-------- DATA FOR REVIEW
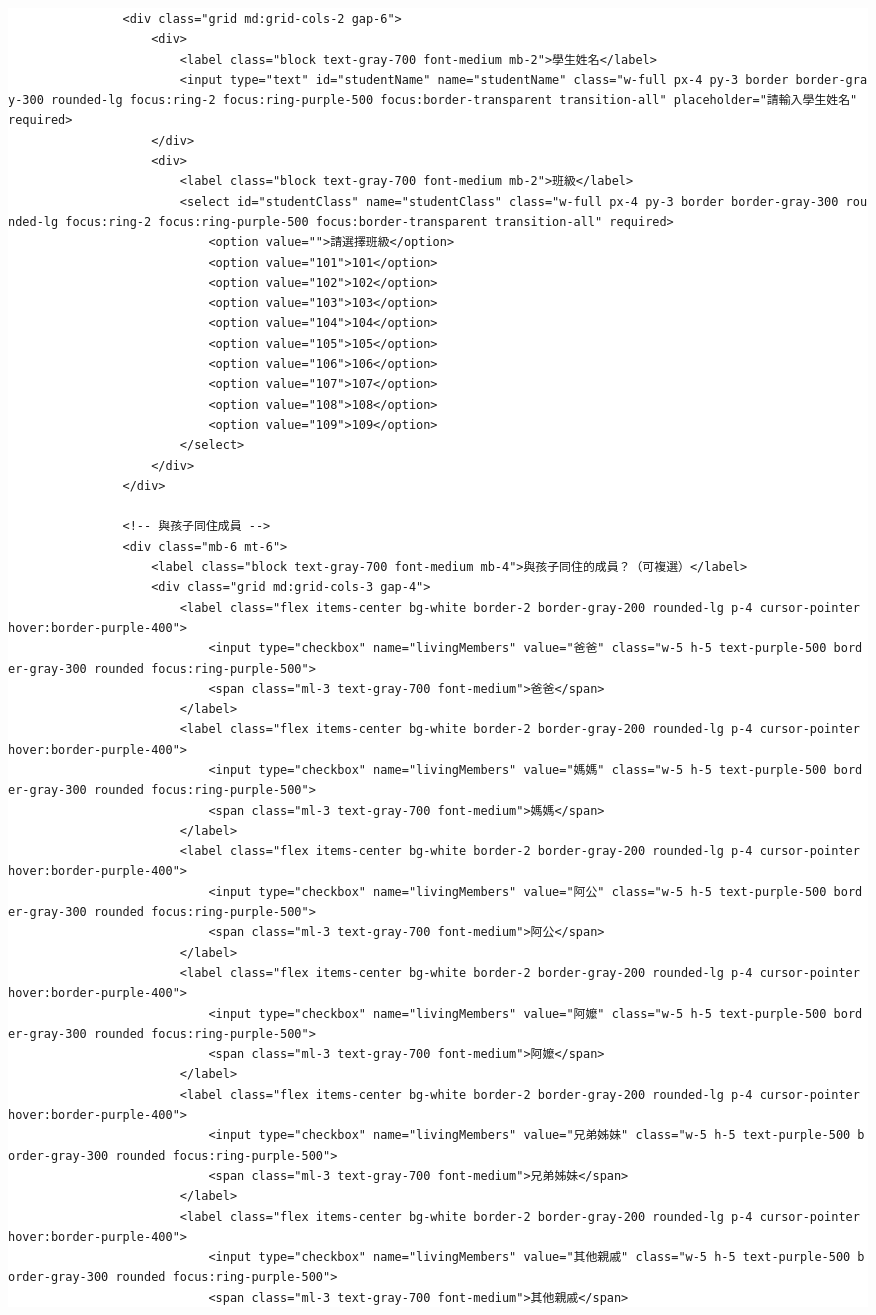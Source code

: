                     <div class="grid md:grid-cols-2 gap-6">
                        <div>
                            <label class="block text-gray-700 font-medium mb-2">學生姓名</label>
                            <input type="text" id="studentName" name="studentName" class="w-full px-4 py-3 border border-gray-300 rounded-lg focus:ring-2 focus:ring-purple-500 focus:border-transparent transition-all" placeholder="請輸入學生姓名" required>
                        </div>
                        <div>
                            <label class="block text-gray-700 font-medium mb-2">班級</label>
                            <select id="studentClass" name="studentClass" class="w-full px-4 py-3 border border-gray-300 rounded-lg focus:ring-2 focus:ring-purple-500 focus:border-transparent transition-all" required>
                                <option value="">請選擇班級</option>
                                <option value="101">101</option>
                                <option value="102">102</option>
                                <option value="103">103</option>
                                <option value="104">104</option>
                                <option value="105">105</option>
                                <option value="106">106</option>
                                <option value="107">107</option>
                                <option value="108">108</option>
                                <option value="109">109</option>
                            </select>
                        </div>
                    </div>

                    <!-- 與孩子同住成員 -->
                    <div class="mb-6 mt-6">
                        <label class="block text-gray-700 font-medium mb-4">與孩子同住的成員？（可複選）</label>
                        <div class="grid md:grid-cols-3 gap-4">
                            <label class="flex items-center bg-white border-2 border-gray-200 rounded-lg p-4 cursor-pointer hover:border-purple-400">
                                <input type="checkbox" name="livingMembers" value="爸爸" class="w-5 h-5 text-purple-500 border-gray-300 rounded focus:ring-purple-500">
                                <span class="ml-3 text-gray-700 font-medium">爸爸</span>
                            </label>
                            <label class="flex items-center bg-white border-2 border-gray-200 rounded-lg p-4 cursor-pointer hover:border-purple-400">
                                <input type="checkbox" name="livingMembers" value="媽媽" class="w-5 h-5 text-purple-500 border-gray-300 rounded focus:ring-purple-500">
                                <span class="ml-3 text-gray-700 font-medium">媽媽</span>
                            </label>
                            <label class="flex items-center bg-white border-2 border-gray-200 rounded-lg p-4 cursor-pointer hover:border-purple-400">
                                <input type="checkbox" name="livingMembers" value="阿公" class="w-5 h-5 text-purple-500 border-gray-300 rounded focus:ring-purple-500">
                                <span class="ml-3 text-gray-700 font-medium">阿公</span>
                            </label>
                            <label class="flex items-center bg-white border-2 border-gray-200 rounded-lg p-4 cursor-pointer hover:border-purple-400">
                                <input type="checkbox" name="livingMembers" value="阿嬤" class="w-5 h-5 text-purple-500 border-gray-300 rounded focus:ring-purple-500">
                                <span class="ml-3 text-gray-700 font-medium">阿嬤</span>
                            </label>
                            <label class="flex items-center bg-white border-2 border-gray-200 rounded-lg p-4 cursor-pointer hover:border-purple-400">
                                <input type="checkbox" name="livingMembers" value="兄弟姊妹" class="w-5 h-5 text-purple-500 border-gray-300 rounded focus:ring-purple-500">
                                <span class="ml-3 text-gray-700 font-medium">兄弟姊妹</span>
                            </label>
                            <label class="flex items-center bg-white border-2 border-gray-200 rounded-lg p-4 cursor-pointer hover:border-purple-400">
                                <input type="checkbox" name="livingMembers" value="其他親戚" class="w-5 h-5 text-purple-500 border-gray-300 rounded focus:ring-purple-500">
                                <span class="ml-3 text-gray-700 font-medium">其他親戚</span>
----------------
EXERCISE DETAILS — The answer must consist of every line above that contains the word "select".

SOLUTION TO THIS PROBLEM —
                            <select id="studentClass" name="studentClass" class="w-full px-4 py-3 border border-gray-300 rounded-lg focus:ring-2 focus:ring-purple-500 focus:border-transparent transition-all" required>
                            </select>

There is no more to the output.